TO DO: Your task is to work out how many lines in the data that follows hold "arabic" and to state that number alone.
DATA PROVIDED section start
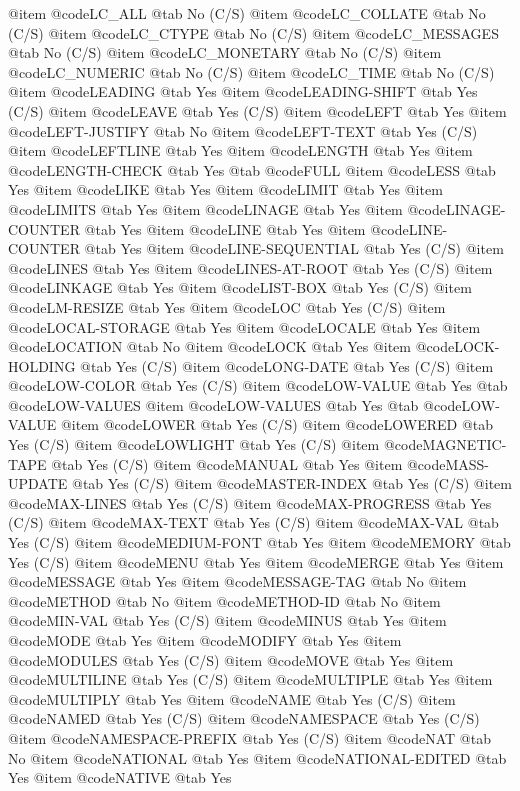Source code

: @item @code{LC_ALL} @tab No (C/S)
@item @code{LC_COLLATE} @tab No (C/S)
@item @code{LC_CTYPE} @tab No (C/S)
@item @code{LC_MESSAGES} @tab No (C/S)
@item @code{LC_MONETARY} @tab No (C/S)
@item @code{LC_NUMERIC} @tab No (C/S)
@item @code{LC_TIME} @tab No (C/S)
@item @code{LEADING} @tab Yes
@item @code{LEADING-SHIFT} @tab Yes (C/S)
@item @code{LEAVE} @tab Yes (C/S)
@item @code{LEFT} @tab Yes
@item @code{LEFT-JUSTIFY} @tab No
@item @code{LEFT-TEXT} @tab Yes (C/S)
@item @code{LEFTLINE} @tab Yes
@item @code{LENGTH} @tab Yes
@item @code{LENGTH-CHECK} @tab Yes @tab @code{FULL}
@item @code{LESS} @tab Yes
@item @code{LIKE} @tab Yes
@item @code{LIMIT} @tab Yes
@item @code{LIMITS} @tab Yes
@item @code{LINAGE} @tab Yes
@item @code{LINAGE-COUNTER} @tab Yes
@item @code{LINE} @tab Yes
@item @code{LINE-COUNTER} @tab Yes
@item @code{LINE-SEQUENTIAL} @tab Yes (C/S)
@item @code{LINES} @tab Yes
@item @code{LINES-AT-ROOT} @tab Yes (C/S)
@item @code{LINKAGE} @tab Yes
@item @code{LIST-BOX} @tab Yes (C/S)
@item @code{LM-RESIZE} @tab Yes
@item @code{LOC} @tab Yes (C/S)
@item @code{LOCAL-STORAGE} @tab Yes
@item @code{LOCALE} @tab Yes
@item @code{LOCATION} @tab No
@item @code{LOCK} @tab Yes
@item @code{LOCK-HOLDING} @tab Yes (C/S)
@item @code{LONG-DATE} @tab Yes (C/S)
@item @code{LOW-COLOR} @tab Yes (C/S)
@item @code{LOW-VALUE} @tab Yes @tab @code{LOW-VALUES}
@item @code{LOW-VALUES} @tab Yes @tab @code{LOW-VALUE}
@item @code{LOWER} @tab Yes (C/S)
@item @code{LOWERED} @tab Yes (C/S)
@item @code{LOWLIGHT} @tab Yes (C/S)
@item @code{MAGNETIC-TAPE} @tab Yes (C/S)
@item @code{MANUAL} @tab Yes
@item @code{MASS-UPDATE} @tab Yes (C/S)
@item @code{MASTER-INDEX} @tab Yes (C/S)
@item @code{MAX-LINES} @tab Yes (C/S)
@item @code{MAX-PROGRESS} @tab Yes (C/S)
@item @code{MAX-TEXT} @tab Yes (C/S)
@item @code{MAX-VAL} @tab Yes (C/S)
@item @code{MEDIUM-FONT} @tab Yes
@item @code{MEMORY} @tab Yes (C/S)
@item @code{MENU} @tab Yes
@item @code{MERGE} @tab Yes
@item @code{MESSAGE} @tab Yes
@item @code{MESSAGE-TAG} @tab No
@item @code{METHOD} @tab No
@item @code{METHOD-ID} @tab No
@item @code{MIN-VAL} @tab Yes (C/S)
@item @code{MINUS} @tab Yes
@item @code{MODE} @tab Yes
@item @code{MODIFY} @tab Yes
@item @code{MODULES} @tab Yes (C/S)
@item @code{MOVE} @tab Yes
@item @code{MULTILINE} @tab Yes (C/S)
@item @code{MULTIPLE} @tab Yes
@item @code{MULTIPLY} @tab Yes
@item @code{NAME} @tab Yes (C/S)
@item @code{NAMED} @tab Yes (C/S)
@item @code{NAMESPACE} @tab Yes (C/S)
@item @code{NAMESPACE-PREFIX} @tab Yes (C/S)
@item @code{NAT} @tab No
@item @code{NATIONAL} @tab Yes
@item @code{NATIONAL-EDITED} @tab Yes
@item @code{NATIVE} @tab Yes
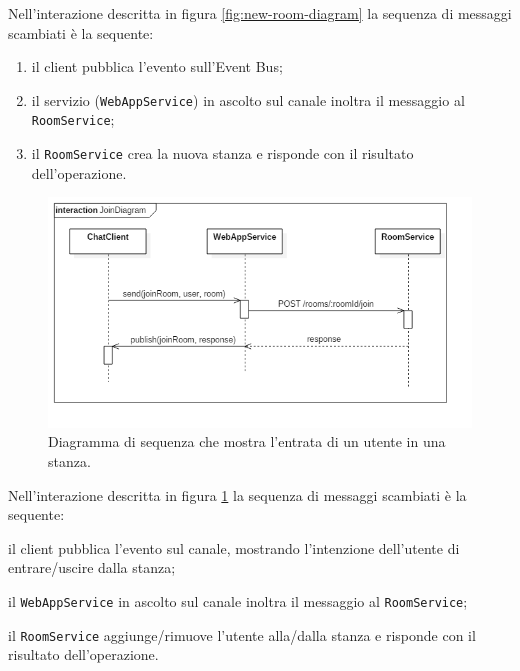 \documentclass[a4paper]{article}
\begin{document}
Nell'interazione descritta in figura \ref{fig:new-room-diagram} la sequenza di messaggi scambiati è la sequente:
\begin{enumerate}[label=(\arabic*)]
%
    \item il client pubblica l'evento sull'Event Bus;
%
    \item il servizio (\texttt{WebAppService}) in ascolto sul canale inoltra il messaggio al \texttt{RoomService};
    
    \item il \texttt{RoomService} crea la nuova stanza e risponde con il risultato dell'operazione.
\end{enumerate}

\begin{figure}[H]
    \centering
    \includegraphics[width=\linewidth, height=\textheight, keepaspectratio]{res/JoinDiagram.png}
        \caption{Diagramma di sequenza che mostra l'entrata di un utente in una stanza.}
    \label{fig:enter-diagram}
\end{figure}

Nell'interazione descritta in figura \ref{fig:enter-diagram} la sequenza di messaggi scambiati è la sequente:
\begin{enumerate*}[label=(\arabic*)]
%
    \item il client pubblica l'evento sul canale, mostrando l'intenzione dell'utente di entrare/uscire dalla stanza;
%
    \item il \texttt{WebAppService} in ascolto sul canale inoltra il messaggio al \texttt{RoomService};
%   
    \item il \texttt{RoomService} aggiunge/rimuove l'utente alla/dalla stanza e risponde con il risultato dell'operazione.
%
\end{enumerate*}
\end{document}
DATA PROVIDED section end
EXPECTED ANSWER: 2